I have been using “cf.” wrongly for my entire life

Number theory was famously described as absolutely, gloriously useless by G H Hardy, but is now vital for encryption and therefore the digital economy (and all else “e”) While looking this up, I came across this discussion on the site Math Overflow. And in that discussion, I came across this comment:

Pet peeve: “cf” stands for “conferre”, which means “to compare”; you are using it as reference or a “see for example”. Though an extremely common usage, it is incorrect. “cf” should be used for “compare with”, and you don’t want to compare the writings of Hardy with the statement that Number Theory was considered useless; rather, you want to use Hardy’s writings as a reference to the assertion that Number Theory was considered useless…

As well as Arturo Magidin, the authority of Wikipedia backs this up:

The abbreviation cf. (short for the Latin: confer/conferatur, both meaning “compare”)[1] is used in writing to refer the reader to other material to make a comparison with the topic being discussed. It is used to form a contrast, for example: “Abbott (2010) found supportive results in her memory experiment, unlike those of previous work (cf. Zeller & Williams, 2007).”[2] It is recommended that “cf.” be used only to suggest a comparison, and the word “see” be used to point to a source of information.[3][4]

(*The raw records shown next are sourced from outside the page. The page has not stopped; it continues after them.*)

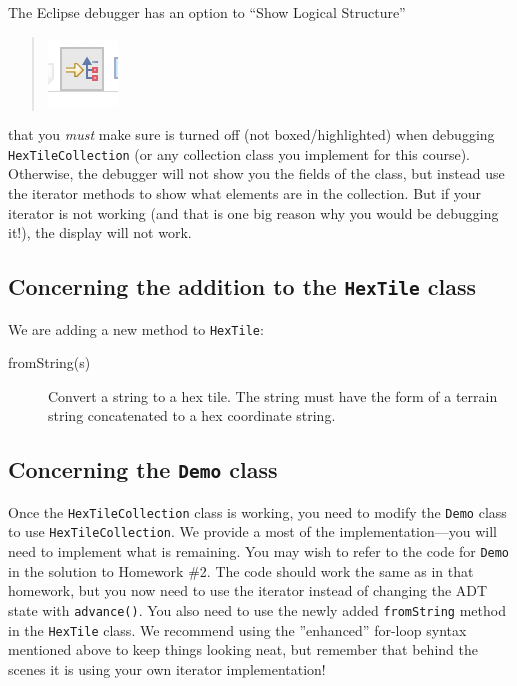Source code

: \documentclass[11pt]{article}
\begin{document}
The Eclipse debugger has an option to ``Show Logical Structure''
\begin{quote}
  \includegraphics{show-logical-structure}
\end{quote}
that you \emph{must} make sure is turned off (not boxed/highlighted)
when debugging \texttt{HexTileCollection} (or any collection class you
implement for this course).
Otherwise, the debugger will not show you the fields of the class,
but instead use the iterator methods to show what elements are in the collection.
But if your iterator is not working (and that is one big reason why you would be debugging it!), 
the display will not work.

\subsection{Concerning the addition to the \texttt{HexTile} class}

We are adding a new method to \texttt{HexTile}:
\begin{description}
  \item[fromString(s)] Convert a string to a hex tile.  The string
    must have the form of a terrain string concatenated to a hex
    coordinate string.
\end{description}

\subsection{Concerning the \texttt{Demo} class}

Once the \texttt{HexTileCollection} class is working, you need to
modify the \texttt{Demo} class 
to use \texttt{HexTileCollection}.
We provide a most of the implementation---you will need to implement
what is remaining.  You may wish to refer to the code for
\verb|Demo| in the solution to Homework \#2.  The code should work the same
as in that homework, but you now need to use the iterator instead of changing the ADT state with \texttt{advance()}.
You also need to use the newly added \texttt{fromString} method in the \texttt{HexTile} class.
We recommend using the ''enhanced'' for-loop syntax mentioned above to keep things looking neat, but remember that behind the scenes it is using your own
iterator implementation!
\end{document}
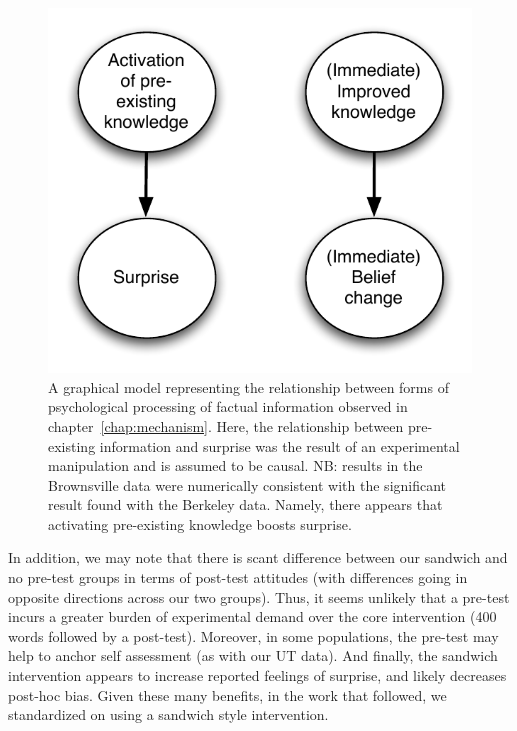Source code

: \begin{figure}
    \begin{center}
        \includegraphics{causal2.pdf}
    \end{center}
    \caption{A graphical model representing the relationship between forms of
        psychological processing of factual information observed in
        chapter~\ref{chap:mechanism}. Here, the relationship between
        pre-existing information and surprise was the result of an experimental
        manipulation and is assumed to be causal. NB: results in the Brownsville
        data were numerically consistent with the significant result found with
        the Berkeley data. Namely, there appears that activating pre-existing
        knowledge boosts surprise.}
    \label{fig:causal-mechanism}
\end{figure}

In addition, we may note that there is scant difference between our sandwich and
no pre-test groups in terms of post-test attitudes (with differences going in
opposite directions across our two groups). Thus, it seems unlikely that a
pre-test incurs a greater burden of experimental demand over the core
intervention (400 words followed by a post-test). Moreover, in some populations,
the pre-test may help to anchor self assessment (as with our UT data). And
finally, the sandwich intervention appears to increase reported feelings of
surprise, and likely decreases post-hoc bias. Given these many benefits, in the
work that followed, we standardized on using a sandwich style intervention.

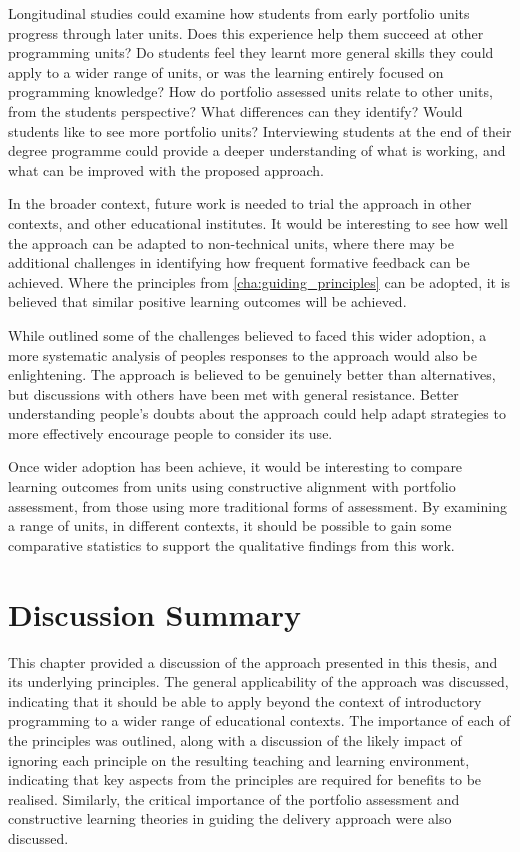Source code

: Longitudinal studies could examine how students from early portfolio units progress through later units. Does this experience help them succeed at other programming units? Do students feel they learnt more general skills they could apply to a wider range of units, or was the learning entirely focused on programming knowledge? How do portfolio assessed units relate to other units, from the students perspective? What differences can they identify? Would students like to see more portfolio units? Interviewing students at the end of their degree programme could provide a deeper understanding of what is working, and what can be improved with the proposed approach.

In the broader context, future work is needed to trial the approach in other contexts, and other educational institutes. It would be interesting to see how well the approach can be adapted to non-technical units, where there may be additional challenges in identifying how frequent formative feedback can be achieved. Where the principles from \cref{cha:guiding_principles} can be adopted, it is believed that similar positive learning outcomes will be achieved.

While  outlined some of the challenges believed to faced this wider adoption, a more systematic analysis of peoples responses to the approach would also be enlightening. The approach is believed to be genuinely better than alternatives, but discussions with others have been met with general resistance. Better understanding people's doubts about the approach could help adapt strategies to more effectively encourage people to consider its use.

Once wider adoption has been achieve, it would be interesting to compare learning outcomes from units using constructive alignment with portfolio assessment, from those using more traditional forms of assessment. By examining a range of units, in different contexts, it should be possible to gain some comparative statistics to support the qualitative findings from this work.


\section{Discussion Summary} %
\label{sec:disc_summary}

This chapter provided a discussion of the approach presented in this thesis, and its underlying principles. The general applicability of the approach was discussed, indicating that it should be able to apply beyond the context of introductory programming to a wider range of educational contexts. The importance of each of the principles was outlined, along with a discussion of the likely impact of ignoring each principle on the resulting teaching and learning environment, indicating that key aspects from the principles are required for benefits to be realised. Similarly, the critical importance of the portfolio assessment and constructive learning theories in guiding the delivery approach were also discussed.

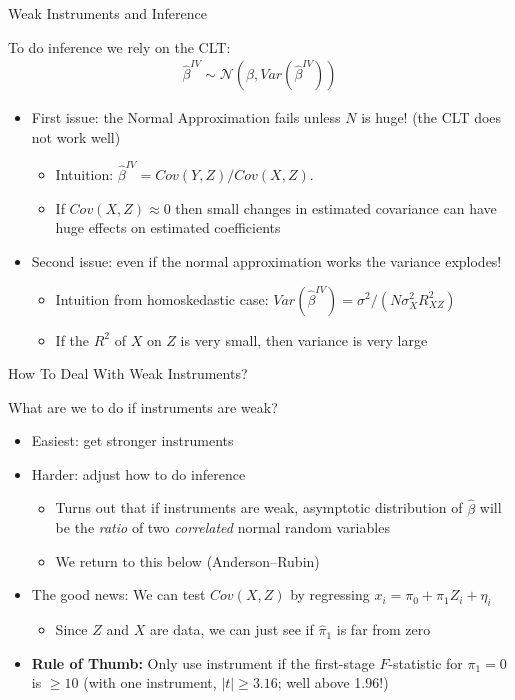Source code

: \documentclass[aspectratio=169,11pt]{beamer}
\begin{document}
\begin{frame}{Weak Instruments and Inference}

To do inference we rely on the CLT:
\begin{align*}
	\hat\beta^{IV} \sim \mathcal{N}\left(\beta, Var\left(\hat\beta^{IV}\right)\right)
\end{align*}

\begin{itemize}
	\item First issue: the Normal Approximation fails unless $N$ is huge! (the CLT does not work well)
		\begin{itemize}
			\item Intuition: $\hat\beta^{IV} = Cov(Y,Z)/Cov(X,Z)$.
			\item If $Cov(X,Z)\approx 0$ then small changes in estimated covariance can have huge effects on estimated coefficients
		\end{itemize}
\medskip
	\item Second issue: even if the normal approximation works the variance explodes!
		\begin{itemize}
			\item Intuition from homoskedastic case: $Var(\hat\beta^{IV}) = \sigma^2/(N\sigma^2_XR^2_{XZ})$
			\item If the $R^2$ of $X$ on $Z$ is very small, then variance is very large
		\end{itemize}
\end{itemize}

\end{frame}

\begin{frame}{How To Deal With Weak Instruments?}

What are we to do if instruments are weak?

\begin{itemize}
		\item Easiest: get stronger instruments
\medskip
		\item Harder: adjust how to do inference
			\begin{itemize}
				\item Turns out that if instruments are weak, asymptotic distribution of $\hat\beta$ will be the \emph{ratio} of two \emph{correlated} normal random variables
				\item We return to this below (Anderson--Rubin)
			\end{itemize}
\medskip
		\item The good news: We can test $Cov(X,Z)$ by regressing $x_i=\pi_0 + \pi_1 Z_i + \eta_i$
			\begin{itemize}
				\item Since $Z$ and $X$ are data, we can just see if $\hat{\pi}_1$ is far from zero
			\end{itemize}
\medskip
\item \textbf{Rule of Thumb:} Only use instrument if the first-stage $F$-statistic for $\pi_1=0$ is $\geq 10$ (with one instrument, $|t|\geq 3.16$; well above 1.96!)

\end{itemize}
\end{frame}
\end{document}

I am ashamed to say that for my whole life (well, the portion of my life I have used Cf., which I would say is twenty-something years) I has been offedning Arturo Magidin and indeed proper usage by using it to mean “See”.

You learn something new every day.


Was the term “bed and breakfast” first used in 1978? (as well as “Tinseltown”)

Merriam-Webster have a fun online toy which you use to enter a year and purports to show you the words that first appeared in print that year. (I came across this via the newsletter of the excellent Way With Words radio show)

The first year I tried was 1978 and the results run from androgenism to wideout via antichoice, MDMA, megadeal, Tinseltown, and voxel.

Tinseltown? Really? I would have thought it redolent of the days of the studio system and starlets arriving off the bus to be whisked into a soundstage… sometime in the 50s or even 20s.

Well, here is the OED:

Tinseltown n. a nickname for Hollywood; also transf., the supposedly glittering world of Hollywood cinema; the Hollywood ‘myth’.

1975 Bookseller 16 Aug. 1305/1 The tinseltown stuff when Wodehouse won the applause of the theatre-going fans.
1984 Times 5 Mar. 8/7 When a filmmaker starts cherishing the natural roar of traffic on the soundtrack..you know she believes in Tinseltown

Do Merriam-Webster mean Tinseltown as a noun rather than tinseltown as an adjective?

And even more of a really? moment greeted bed-and-breakfast. It seems hard to credit that this first appeared in print less than forty years ago. Of course, the B & B concept is presumably much older than the word but 1978 seems very recent for a term that was firmly established in the Ireland of the 1980s (in my memory at least)

Of course, lexicographers are constantly finding earlier usages and one shouldn’t get too het up about this. Merriam-Wesbter have a set of disclaimers here… but another search of the OED seemed in order:

bed and breakfast:

(a) the provision of a bed for a night and breakfast the following morning: an arrangement offered by hotels, boarding houses, etc.; also attrib.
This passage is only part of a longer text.